Outsourced London staff face move to Blackburn

15 May 03
Westminster City Council this week found itself embroiled in a new row over the relocation of its staff and services under outsourcing contracts, when it emerged that the London borough's housing benefit division will be shifted to a call centre in Black.

16 May 2003

Westminster City Council this week found itself embroiled in a new row over the relocation of its staff and services under outsourcing contracts, when it emerged that the London borough's housing benefit division will be shifted to a call centre in Blackburn.

The Conservative-controlled borough claims that the 230-mile relocation of the 50-person division, outsourced to Capita Business Services, has been forced upon it by 'structural' recruitment and retention problems in London.

But unions claimed the council and Capita were 'penny-pinching' and forcing staff in the capital into redundancy by proposing a move so far away.

Capita already manages the staff involved: they were relocated from Westminster to offices owned by nearby Lambeth under a contract agreed in 1998. Initially, Westminster's staff worked alongside staff who had been transferred to Capita from the London Borough of Lambeth.

But Capita has since lost its contract to run Lambeth's housing benefit division and unions claim the council now wants its office space back, leaving the Westminster staff without a long-term office in the capital.

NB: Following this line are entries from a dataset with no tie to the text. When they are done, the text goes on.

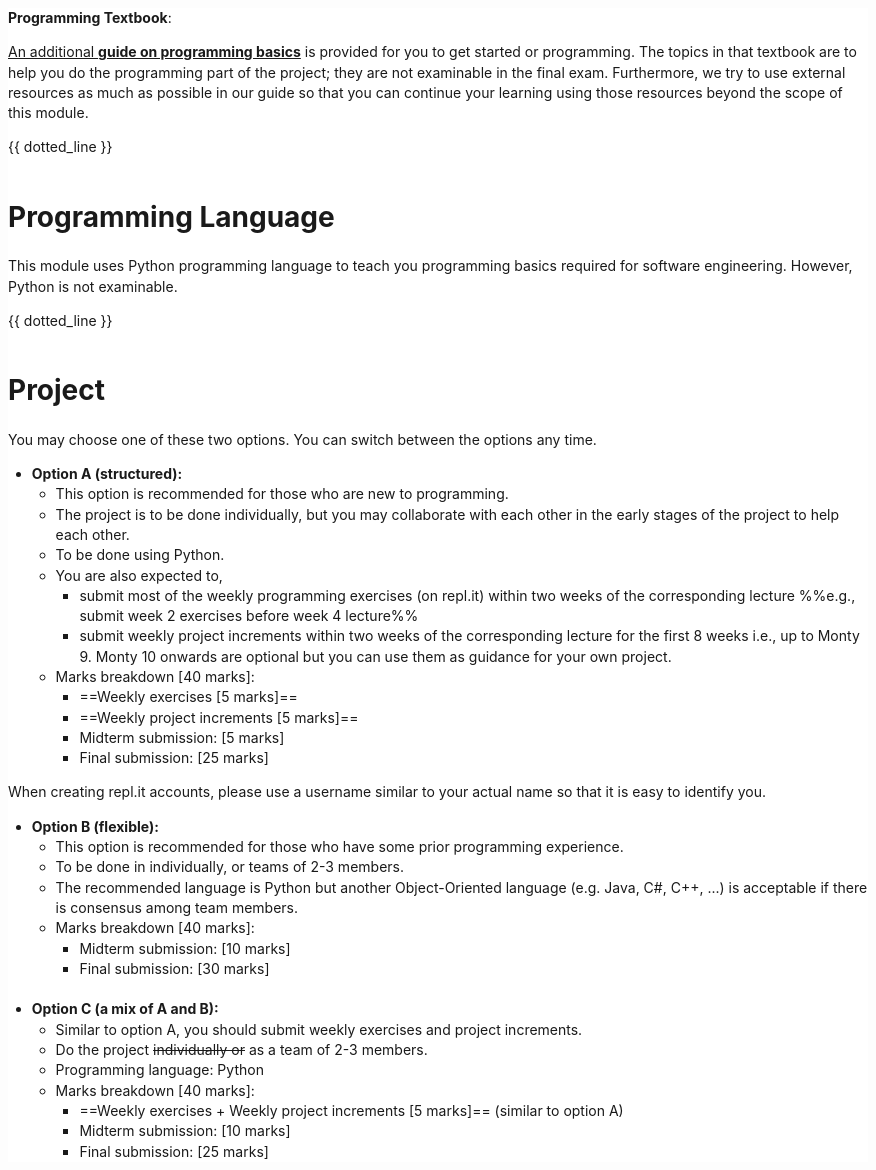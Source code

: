 **Programming Textbook**:

[An additional **guide on programming basics**]({{baseUrl}}/programming/index.html) is provided for you to get started or programming. The topics in that textbook are to help you do the programming part of the project; they are not examinable in the final exam. Furthermore, we try to use external resources as much as possible in our guide so that you can continue your learning using those resources beyond the scope of this module.

{{ dotted_line }}

# Programming Language

This module uses Python programming language to teach you programming basics required for software engineering. However, Python is not examinable.

{{ dotted_line }}

# Project

You may choose one of these two options. You can switch between the options any time.

* ****Option A (structured):****
  * This option is recommended for those who are new to programming.
  * The project is to be done individually, but you may collaborate with each other in the early stages of the project to help each other.
  * To be done using Python.
  * You are also expected to,
    * submit <tooltip content="more than 60% of exercises">most</tooltip> of the weekly programming exercises (on repl.it) within two weeks of the corresponding lecture %%e.g., submit week 2 exercises before week 4 lecture%%
    * submit weekly <trigger trigger="click" for="modal:admin-projectIncrements">project increments</trigger> within two weeks of the corresponding lecture for the first 8 weeks i.e., up to Monty 9. Monty 10 onwards are optional but you can use them as guidance for your own project.
  * Marks breakdown [40 marks]:
    * ==Weekly exercises [5 marks]==
    * ==Weekly project increments [5 marks]==
    * Midterm submission: [5 marks]
    * Final submission: [25 marks]

<box type="warning">

When creating repl.it accounts, please use a username similar to your actual name so that it is easy to identify you.
</box>

* ****Option B (flexible):****
  * This option is recommended for those who have some prior programming experience.
  * To be done in individually, or teams of 2-3 members.
  * The recommended language is Python but another Object-Oriented language (e.g. Java, C#, C++, ...) is acceptable if there is consensus among team members.
  * Marks breakdown [40 marks]:
    * Midterm submission: [10 marks]
    * Final submission: [30 marks]<br><br>
* ****Option C (a mix of A and B):****
  * Similar to option A, you should submit weekly exercises and project increments.
  * Do the project ~~individually or~~ as a team of 2-3 members.
  * Programming language: Python
  * Marks breakdown [40 marks]:
    * ==Weekly exercises  +  Weekly project increments [5 marks]== (similar to option A)
    * Midterm submission: [10 marks]
    * Final submission: [25 marks]
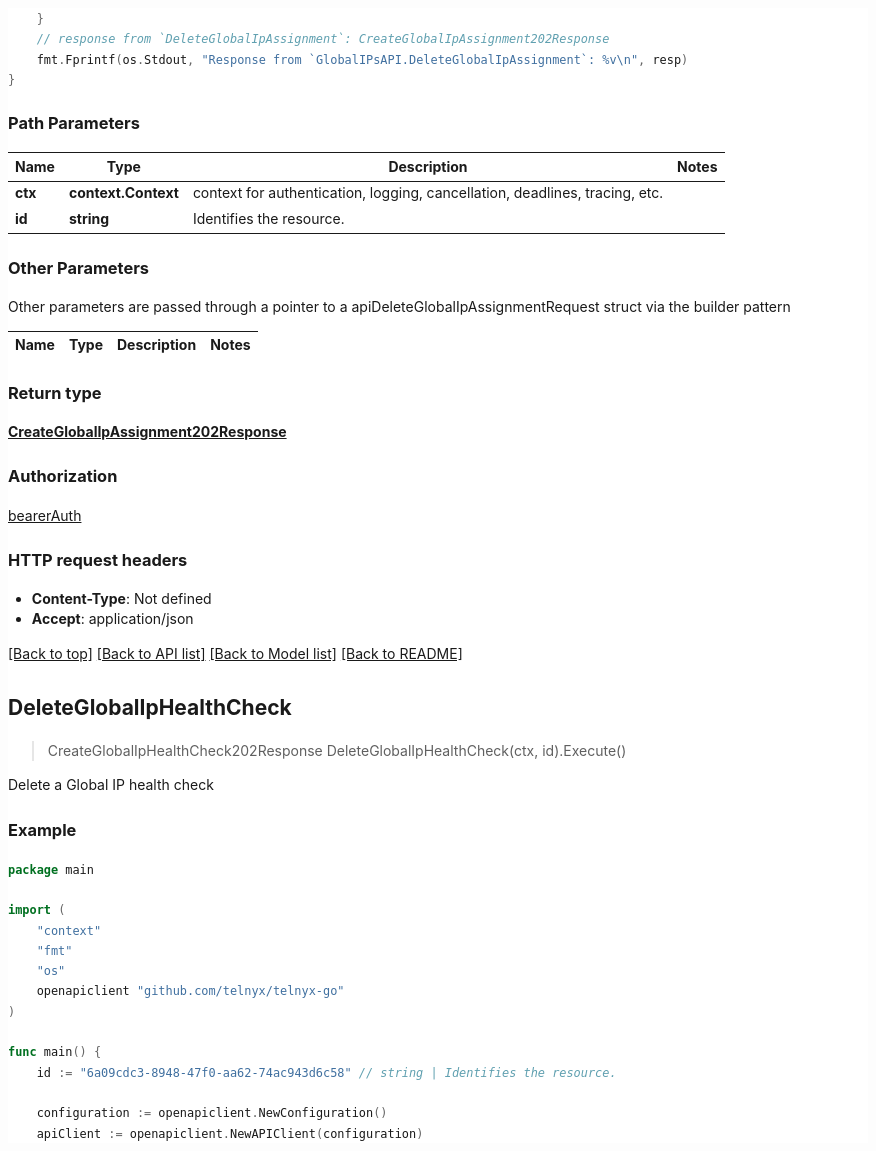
 ```go
	}
	// response from `DeleteGlobalIpAssignment`: CreateGlobalIpAssignment202Response
	fmt.Fprintf(os.Stdout, "Response from `GlobalIPsAPI.DeleteGlobalIpAssignment`: %v\n", resp)
}
```

### Path Parameters


Name | Type | Description  | Notes
------------- | ------------- | ------------- | -------------
**ctx** | **context.Context** | context for authentication, logging, cancellation, deadlines, tracing, etc.
**id** | **string** | Identifies the resource. | 

### Other Parameters

Other parameters are passed through a pointer to a apiDeleteGlobalIpAssignmentRequest struct via the builder pattern


Name | Type | Description  | Notes
------------- | ------------- | ------------- | -------------


### Return type

[**CreateGlobalIpAssignment202Response**](CreateGlobalIpAssignment202Response.md)

### Authorization

[bearerAuth](../README.md#bearerAuth)

### HTTP request headers

- **Content-Type**: Not defined
- **Accept**: application/json

[[Back to top]](#) [[Back to API list]](../README.md#documentation-for-api-endpoints)
[[Back to Model list]](../README.md#documentation-for-models)
[[Back to README]](../README.md)


## DeleteGlobalIpHealthCheck

> CreateGlobalIpHealthCheck202Response DeleteGlobalIpHealthCheck(ctx, id).Execute()

Delete a Global IP health check



### Example

```go
package main

import (
	"context"
	"fmt"
	"os"
	openapiclient "github.com/telnyx/telnyx-go"
)

func main() {
	id := "6a09cdc3-8948-47f0-aa62-74ac943d6c58" // string | Identifies the resource.

	configuration := openapiclient.NewConfiguration()
	apiClient := openapiclient.NewAPIClient(configuration)
```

Unison representatives at Westminster claimed that rather than move to an expensive site in London, Capita has 'chosen the cheap and cheerful option' of relocating jobs to Blackburn, where the company already has offices and where staff are paid around £3,000 per year less.

Rahul Patel, Unison branch secretary at Westminster, said: 'Capita knows only too well that staff in London will not want to transfer to Blackburn, so it is effectively making them redundant and saving the relocation costs. This smacks of penny-pinching and profiteering.'

Capita employs other Westminster housing benefit staff in Kent, where some of the Lambeth-based workforce have been offered posts. The company claimed that the move from Lambeth would provide Westminster with the opportunity to fill 'troublesome' vacant posts that have slowed benefit payments.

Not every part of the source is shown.